Zur Auftrennung wird das Agarosegel in speziellen Elektrophoresekammern in ein Pufferbad (aus TAE- oder TBE-Puffer) gelegt und die Nukleinsäureproben in Geltaschen aufgetragen. Die Auftrennung erfolgt dann im elektrischen Feld . Nach Beendigung des Laufes werden die DNA-Fragmente sichtbar gemacht. Eine gängige Methode ist hier der Einsatz von Ethidiumbromid. Der Farbstoff interkaliert in doppelsträngige DNA-Moleküle und kann mit Hilfe von UV-Licht sichtbar gemacht werden. Die Dokumentation erfolgt durch eine Fotographie des Agarose-Gels.

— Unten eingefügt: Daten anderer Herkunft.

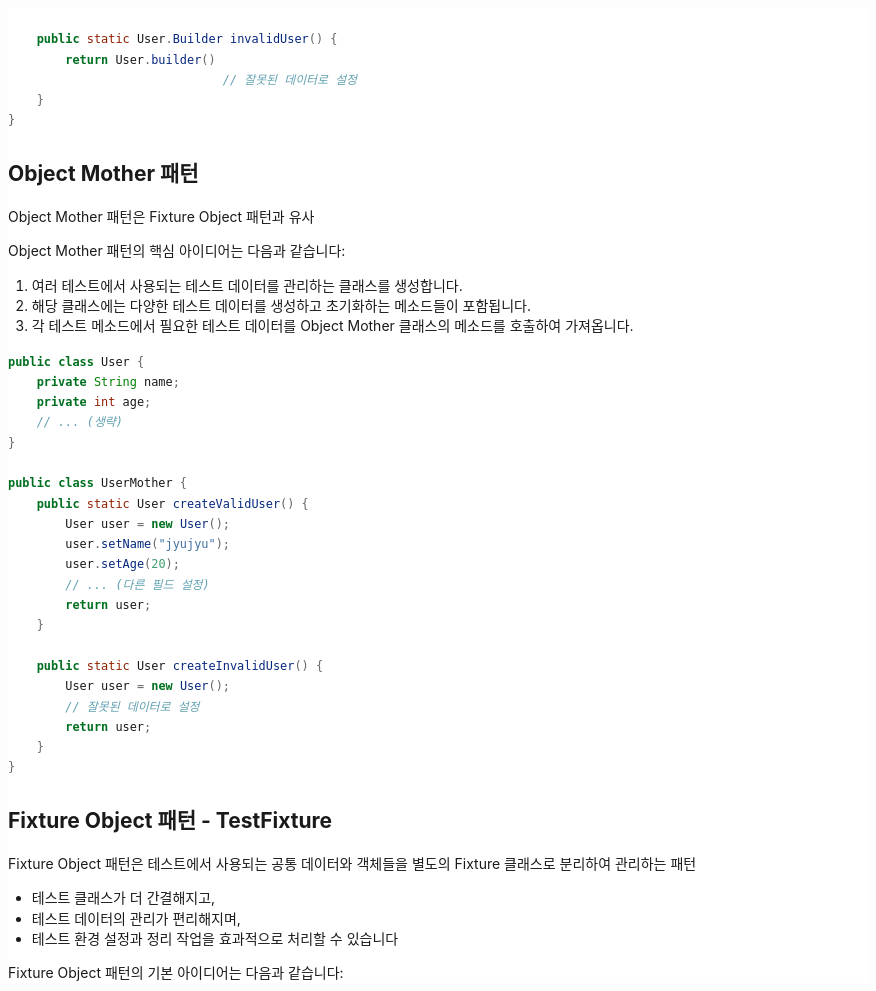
 ```java

    public static User.Builder invalidUser() {
        return User.builder()
						      // 잘못된 데이터로 설정
    }
}
```

## Object Mother 패턴

Object Mother 패턴은 Fixture Object 패턴과 유사

Object Mother 패턴의 핵심 아이디어는 다음과 같습니다:

1. 여러 테스트에서 사용되는 테스트 데이터를 관리하는 클래스를 생성합니다.
2. 해당 클래스에는 다양한 테스트 데이터를 생성하고 초기화하는 메소드들이 포함됩니다.
3. 각 테스트 메소드에서 필요한 테스트 데이터를 Object Mother 클래스의 메소드를 호출하여 가져옵니다.

```java
public class User {
    private String name;
    private int age;
    // ... (생략)
}

public class UserMother {
    public static User createValidUser() {
        User user = new User();
        user.setName("jyujyu");
        user.setAge(20);
        // ... (다른 필드 설정)
        return user;
    }

    public static User createInvalidUser() {
        User user = new User();
        // 잘못된 데이터로 설정
        return user;
    }
}
```



## Fixture Object 패턴 - TestFixture

Fixture Object 패턴은 테스트에서 사용되는 공통 데이터와 객체들을 별도의 Fixture 클래스로 분리하여 관리하는 패턴

* 테스트 클래스가 더 간결해지고, 
* 테스트 데이터의 관리가 편리해지며, 
* 테스트 환경 설정과 정리 작업을 효과적으로 처리할 수 있습니다

Fixture Object 패턴의 기본 아이디어는 다음과 같습니다:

Zur Auswertung wird die Laufstrecke der DNA-Fragmente des DNA-Markers ausgemessen (in cm). Die Fragmentgrößen in bp sind bekannt. Es wird die Laufstrecke in cm gegen die Fragmentgröße in bp aufgetragen. Die Laufstrecke in cm wird auf die x-Achse mit linearer Skalierung eingetragen, die Fragmentgröße auf die y-Achse in logarithmischer Skalierung. Aus dem Graph kann dann die Größe der unbekannten DNA-Fragmente anhand ihrer Laufstrecke in cm abgelesen werden. Moderne computergestützte Geldokumentationsysteme verfügen über eine entsprechende Software zur direkten Auswertung der Gele.